Guidelines to get you started with the art of finetuning!
Dataset Requirements
Before configuring your training parameters, ensure you upload a clean dataset in CSV format with proper column names. The dataset should be well-structured and free from errors. A high-quality dataset is crucial for effective fine-tuning of the LLM.
Training parameters of LLM models
Model Information
- Model Name: Enter a name for your fine-tuned model.
- Select Model: Choose a base model used for training.
- Description (Optional): Provide a brief description of the model’s purpose, task, or dataset.
Hardware Configuration
- GPU Selection: Select the type of GPU to use for model training. Example:- A10 G, L4 etc.
- Higher-end GPUs (e.g., A100, V100) reduce training time, while less powerful GPUs (e.g., A10, L4) can lead to longer training and slower convergence.
- No of GPUs (NA): Specify the number of GPUs to allocate for training.
- Using multiple GPUs allows for distributed training and larger datasets but requires careful setup to manage synchronization.
Training Configuration
- Epochs: Total number of training epochs to perform (if not an integer, will perform the decimal part percent’s of the last epoch before stopping training).

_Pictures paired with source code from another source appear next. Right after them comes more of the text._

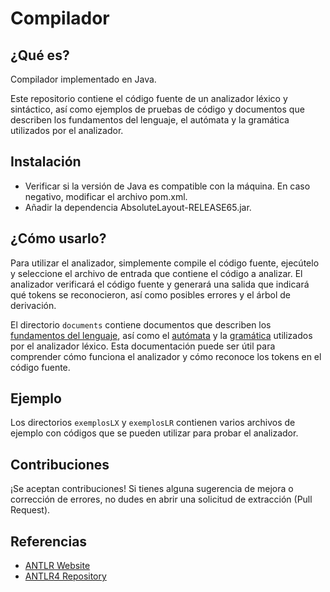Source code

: # Compilador
## ¿Qué es?
Compilador implementado en Java.

Este repositorio contiene el código fuente de un analizador léxico y sintáctico, así como ejemplos de pruebas de código y documentos que describen los fundamentos del lenguaje, el autómata y la gramática utilizados por el analizador.

## Instalación
- Verificar si la versión de Java es compatible con la máquina. En caso negativo, modificar el archivo pom.xml.
- Añadir la dependencia AbsoluteLayout-RELEASE65.jar.

## ¿Cómo usarlo?
Para utilizar el analizador, simplemente compile el código fuente, ejecútelo y seleccione el archivo de entrada que contiene el código a analizar. El analizador verificará el código fuente y generará una salida que indicará qué tokens se reconocieron, así como posibles errores y el árbol de derivación.

El directorio `documents` contiene documentos que describen los [fundamentos del lenguaje](https://github.com/stephaniemarcolino/Compilador/blob/analisador-sintatico/documents/Express%C3%B5es%20regulares.pdf), así como el [autómata](https://github.com/stephaniemarcolino/Compilador/blob/analisador-sintatico/documents/AFDCompleto.pdf) y la [gramática](https://github.com/stephaniemarcolino/Compilador/blob/analisador-sintatico/documents/Gram%C3%A1tica%20LR(1).pdf) utilizados por el analizador léxico. Esta documentación puede ser útil para comprender cómo funciona el analizador y cómo reconoce los tokens en el código fuente.

## Ejemplo
Los directorios `exemplosLX` y `exemplosLR` contienen varios archivos de ejemplo con códigos que se pueden utilizar para probar el analizador.

## Contribuciones
¡Se aceptan contribuciones! Si tienes alguna sugerencia de mejora o corrección de errores, no dudes en abrir una solicitud de extracción (Pull Request).

## Referencias
- [ANTLR Website](https://www.antlr.org/)
- [ANTLR4 Repository](https://github.com/antlr/antlr4)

- Training for more epochs gives the model more opportunities to learn from the data.
- This can improve the model’s performance, but too many epochs may lead to overfitting, where the model performs well on training data but poorly on new, unseen data.
- Optimization Method: Select the model optimization method (e.g., 4-bit or 8-bit).
- The default is set to 4-bit for efficient training.
- However, this might slightly compromise model performance, as it allows the model to fit in lower memory.
- Training Max Steps: Higher max steps improves performance by allowing more iterations, but may lead to overfitting. Fewer steps reduce overfitting risk but can result in under-training, especially with complex tasks or limited data.
Advanced Settings
- Learning Rate: Specify the rate at which the model adjusts its weights during training (default = 2e-4).
- A higher learning rate speeds up training but risks instability and poor performance, while a lower rate provides more stability but can lead to slower training.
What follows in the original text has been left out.